Ethically_culturally_sensitive columns have incorrect/outdated entries #16

ivelsko · 2020-06-15T19:46:54Z

All of the Ethically_Culturally_sensitive columns for my CMC data are wrong, where sample.Ethically_culturally_sensitive is all NA, extract.Ethically_culturally_sensitive is all FALSE, and library.Ethically_culturally_sensitive is a combination of NA and FALSE, and all should be TRUE.

I just checked the Pandora website and they’re all correctly marked “Yes” there. Is sidora.core pulling old information?

When the 'Ethically/Culturally sensitive' option was added to Pandora, my samples were already in there and were automatically checked “No”, so at one point FALSE was a correct entry for all of them, but now they’re all “Yes” so everything should be TRUE. Since sample.Ethically_culturally_sensitive is NA this was never correct, while extract.Ethically_culturally_sensitive and library.Ethically_culturally_sensitive as FALSE are outdated. I think the NAs in library.Ethically_culturally_sensitive come from extracts that were never built into libraries so those are probably ok

The text was updated successfully, but these errors were encountered:

jfy133 · 2020-06-15T19:52:04Z

Uhh that's odd. No, it shouldn't be out of date as it should always pull the data fresh, unless you are using a cache... When did you update the entries in Pandora?

nevrome · 2020-06-15T19:53:37Z

library(magrittr)

con <- sidora.core::get_pandora_connection()

samps <- sidora.core::get_df_list(sidora.core::make_complete_table_list(c("TAB_Site", "TAB_Sample")), con = con) %>%
  sidora.core::join_pandora_tables()

samps %>% dplyr::filter(site.Site_Id == "CMC") %>% dplyr::select(sample.Ethically_culturally_sensitive)

nevrome · 2020-06-15T19:59:24Z

It's your type conversion, James. Look at this:

con <- sidora.core::get_pandora_connection()

samps <- sidora.core::get_df_list(sidora.core::make_complete_table_list(c("TAB_Site", "TAB_Sample")), con = con) %>%
  sidora.core::join_pandora_tables()

ids <- samps %>% dplyr::filter(site.Site_Id == "CMC") %>% dplyr::pull(sample.Id)

sidora.core::get_con("TAB_Sample", con) %>% tibble::as_tibble() %>% dplyr::filter(Id %in% ids) %>% dplyr::select(Ethically_culturally_sensitive)

nevrome · 2020-06-15T20:16:35Z

@ivelsko So @jfy133 and I probably found the problem: We have a function which transforms column types to represent them correctly in R: sidora.core:::enforce_types().

Apparently there seem to be two different ways of encoding logicals in Pandora. The column Ethically_culturally_sensitive is encoded with Yes/No which can not be automatically converted with as.logical.

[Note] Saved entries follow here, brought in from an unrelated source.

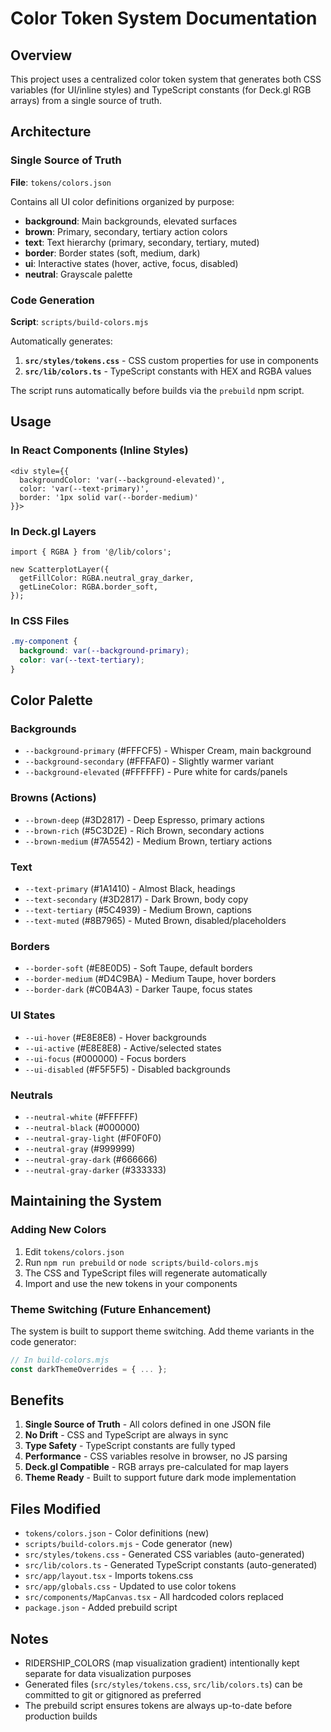 # Color Token System Documentation

## Overview

This project uses a centralized color token system that generates both CSS variables (for UI/inline styles) and TypeScript constants (for Deck.gl RGB arrays) from a single source of truth.

## Architecture

### Single Source of Truth
**File**: `tokens/colors.json`

Contains all UI color definitions organized by purpose:
- **background**: Main backgrounds, elevated surfaces
- **brown**: Primary, secondary, tertiary action colors
- **text**: Text hierarchy (primary, secondary, tertiary, muted)
- **border**: Border states (soft, medium, dark)
- **ui**: Interactive states (hover, active, focus, disabled)
- **neutral**: Grayscale palette

### Code Generation
**Script**: `scripts/build-colors.mjs`

Automatically generates:
1. **`src/styles/tokens.css`** - CSS custom properties for use in components
2. **`src/lib/colors.ts`** - TypeScript constants with HEX and RGBA values

The script runs automatically before builds via the `prebuild` npm script.

## Usage

### In React Components (Inline Styles)
```tsx
<div style={{
  backgroundColor: 'var(--background-elevated)',
  color: 'var(--text-primary)',
  border: '1px solid var(--border-medium)'
}}>
```

### In Deck.gl Layers
```tsx
import { RGBA } from '@/lib/colors';

new ScatterplotLayer({
  getFillColor: RGBA.neutral_gray_darker,
  getLineColor: RGBA.border_soft,
});
```

### In CSS Files
```css
.my-component {
  background: var(--background-primary);
  color: var(--text-tertiary);
}
```

## Color Palette

### Backgrounds
- `--background-primary` (#FFFCF5) - Whisper Cream, main background
- `--background-secondary` (#FFFAF0) - Slightly warmer variant
- `--background-elevated` (#FFFFFF) - Pure white for cards/panels

### Browns (Actions)
- `--brown-deep` (#3D2817) - Deep Espresso, primary actions
- `--brown-rich` (#5C3D2E) - Rich Brown, secondary actions
- `--brown-medium` (#7A5542) - Medium Brown, tertiary actions

### Text
- `--text-primary` (#1A1410) - Almost Black, headings
- `--text-secondary` (#3D2817) - Dark Brown, body copy
- `--text-tertiary` (#5C4939) - Medium Brown, captions
- `--text-muted` (#8B7965) - Muted Brown, disabled/placeholders

### Borders
- `--border-soft` (#E8E0D5) - Soft Taupe, default borders
- `--border-medium` (#D4C9BA) - Medium Taupe, hover borders
- `--border-dark` (#C0B4A3) - Darker Taupe, focus states

### UI States
- `--ui-hover` (#E8E8E8) - Hover backgrounds
- `--ui-active` (#E8E8E8) - Active/selected states
- `--ui-focus` (#000000) - Focus borders
- `--ui-disabled` (#F5F5F5) - Disabled backgrounds

### Neutrals
- `--neutral-white` (#FFFFFF)
- `--neutral-black` (#000000)
- `--neutral-gray-light` (#F0F0F0)
- `--neutral-gray` (#999999)
- `--neutral-gray-dark` (#666666)
- `--neutral-gray-darker` (#333333)

## Maintaining the System

### Adding New Colors
1. Edit `tokens/colors.json`
2. Run `npm run prebuild` or `node scripts/build-colors.mjs`
3. The CSS and TypeScript files will regenerate automatically
4. Import and use the new tokens in your components

### Theme Switching (Future Enhancement)
The system is built to support theme switching. Add theme variants in the code generator:
```javascript
// In build-colors.mjs
const darkThemeOverrides = { ... };
```

## Benefits

1. **Single Source of Truth** - All colors defined in one JSON file
2. **No Drift** - CSS and TypeScript are always in sync
3. **Type Safety** - TypeScript constants are fully typed
4. **Performance** - CSS variables resolve in browser, no JS parsing
5. **Deck.gl Compatible** - RGB arrays pre-calculated for map layers
6. **Theme Ready** - Built to support future dark mode implementation

## Files Modified

- `tokens/colors.json` - Color definitions (new)
- `scripts/build-colors.mjs` - Code generator (new)
- `src/styles/tokens.css` - Generated CSS variables (auto-generated)
- `src/lib/colors.ts` - Generated TypeScript constants (auto-generated)
- `src/app/layout.tsx` - Imports tokens.css
- `src/app/globals.css` - Updated to use color tokens
- `src/components/MapCanvas.tsx` - All hardcoded colors replaced
- `package.json` - Added prebuild script

## Notes

- RIDERSHIP_COLORS (map visualization gradient) intentionally kept separate for data visualization purposes
- Generated files (`src/styles/tokens.css`, `src/lib/colors.ts`) can be committed to git or gitignored as preferred
- The prebuild script ensures tokens are always up-to-date before production builds

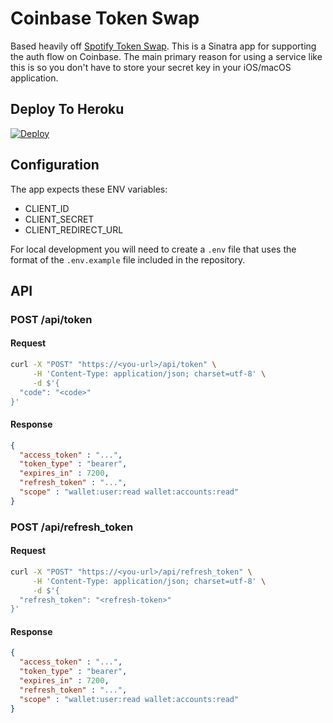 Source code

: # Coinbase Token Swap

Based heavily off [Spotify Token Swap](https://github.com/bih/spotify-token-swap-service). This is a Sinatra app for supporting the auth flow on Coinbase. The main primary reason for using a service like this is so you don't have to store your secret key in your iOS/macOS application.

## Deploy To Heroku

[![Deploy](https://www.herokucdn.com/deploy/button.svg)](https://heroku.com/deploy)

## Configuration

The app expects these ENV variables:

- CLIENT_ID
- CLIENT_SECRET
- CLIENT_REDIRECT_URL

For local development you will need to create a `.env` file that uses the format of the `.env.example` file included in the repository.

## API

### POST /api/token

#### Request

```bash
curl -X "POST" "https://<you-url>/api/token" \
     -H 'Content-Type: application/json; charset=utf-8' \
     -d $'{
  "code": "<code>"
}'
```

#### Response

```json
{
  "access_token" : "...",
  "token_type" : "bearer",
  "expires_in" : 7200,
  "refresh_token" : "...",
  "scope" : "wallet:user:read wallet:accounts:read"
}
```

### POST /api/refresh_token

#### Request

```bash
curl -X "POST" "https://<you-url>/api/refresh_token" \
     -H 'Content-Type: application/json; charset=utf-8' \
     -d $'{
  "refresh_token": "<refresh-token>"
}'
```

#### Response

```json
{
  "access_token" : "...",
  "token_type" : "bearer",
  "expires_in" : 7200,
  "refresh_token" : "...",
  "scope" : "wallet:user:read wallet:accounts:read"
}
```
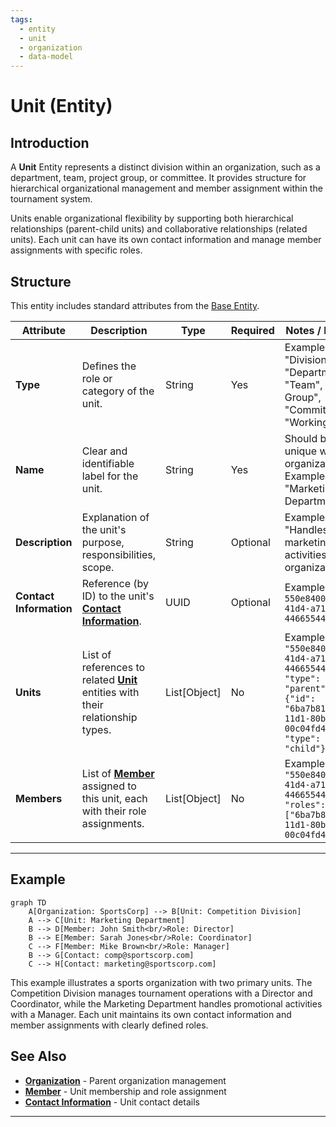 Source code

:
 ```yaml
---
tags:
  - entity
  - unit
  - organization
  - data-model
---
```


# Unit (Entity)

## Introduction

A **Unit** Entity represents a distinct division within an organization, such as a department, team, project group,
or committee. It provides structure for hierarchical organizational management and member assignment within the
tournament system.

Units enable organizational flexibility by supporting both hierarchical relationships (parent-child units) and
collaborative relationships (related units). Each unit can have its own contact information and manage member
assignments with specific roles.

## Structure

This entity includes standard attributes from the [Base Entity](../../foundation/base_entity.md).

| Attribute               | Description                                                                                                                                                                  | Type         | Required | Notes / Example                                                                                                                                |
| ----------------------- | ---------------------------------------------------------------------------------------------------------------------------------------------------------------------------- | ------------ | -------- | ---------------------------------------------------------------------------------------------------------------------------------------------- |
| **Type**                | Defines the role or category of the unit.                                                                                                                                    | String       | Yes      | Example: "Division", "Department", "Team", "Project Group", "Committee", "Working Group"                                                       |
| **Name**                | Clear and identifiable label for the unit.                                                                                                                                   | String       | Yes      | Should be unique within the organization. Example: "Marketing Department"                                                                      |
| **Description**         | Explanation of the unit's purpose, responsibilities, scope.                                                                                                                  | String       | Optional | Example: "Handles all marketing activities for the organization."                                                                              |
| **Contact Information** | Reference (by ID) to the unit's **[Contact Information](../../identity/contact_information.md)**.                                                                                                                                    | UUID         | Optional | Example: `550e8400-e29b-41d4-a716-446655440000`                                                                                                |
| **Units**               | List of references to related **[Unit](unit.md)** entities with their relationship types.                  | List[Object] | No       | Example: `[{"id": "550e8400-e29b-41d4-a716-446655440000", "type": "parent"}, {"id": "6ba7b810-9dad-11d1-80b4-00c04fd430c8", "type": "child"}]` |
| **Members**             | List of **[Member](member.md)** assigned to this unit, each with their role assignments. | List[Object] | No       | Example: `[{"id": "550e8400-e29b-41d4-a716-446655440000", "roles": ["6ba7b810-9dad-11d1-80b4-00c04fd430c8"]}]`                                 |

---

## Example

```mermaid
graph TD
    A[Organization: SportsCorp] --> B[Unit: Competition Division]
    A --> C[Unit: Marketing Department]
    B --> D[Member: John Smith<br/>Role: Director]
    B --> E[Member: Sarah Jones<br/>Role: Coordinator]
    C --> F[Member: Mike Brown<br/>Role: Manager]
    B --> G[Contact: comp@sportscorp.com]
    C --> H[Contact: marketing@sportscorp.com]
```

This example illustrates a sports organization with two primary units. The Competition Division manages tournament
operations with a Director and Coordinator, while the Marketing Department handles promotional activities with a
Manager. Each unit maintains its own contact information and member assignments with clearly defined roles.

## See Also

- **[Organization](../organization.md)** - Parent organization management
- **[Member](member.md)** - Unit membership and role assignment
- **[Contact Information](../../identity/contact_information.md)** - Unit contact details

---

I'll try to provide a quick fix now and then leave it to @jfy133 in our next hackhour to check the columns Robot and Title 😄

nevrome · 2020-06-15T20:27:02Z

@ivelsko Maybe you can install the latest version from github and give it a test.

ivelsko · 2020-06-16T16:40:17Z

I installed the latest version and checked again and it's partially fixed - the Ethically_culturally_sensitive column for sample now has the correct TRUE entries, but for extract, library, capture, and sequencing the entries are still incorrectly FALSE

nevrome · 2020-06-16T16:42:11Z

So: The values are FALSE, not NA, ja? What value do you see in Pandora? I would be really surprised if it is "Yes".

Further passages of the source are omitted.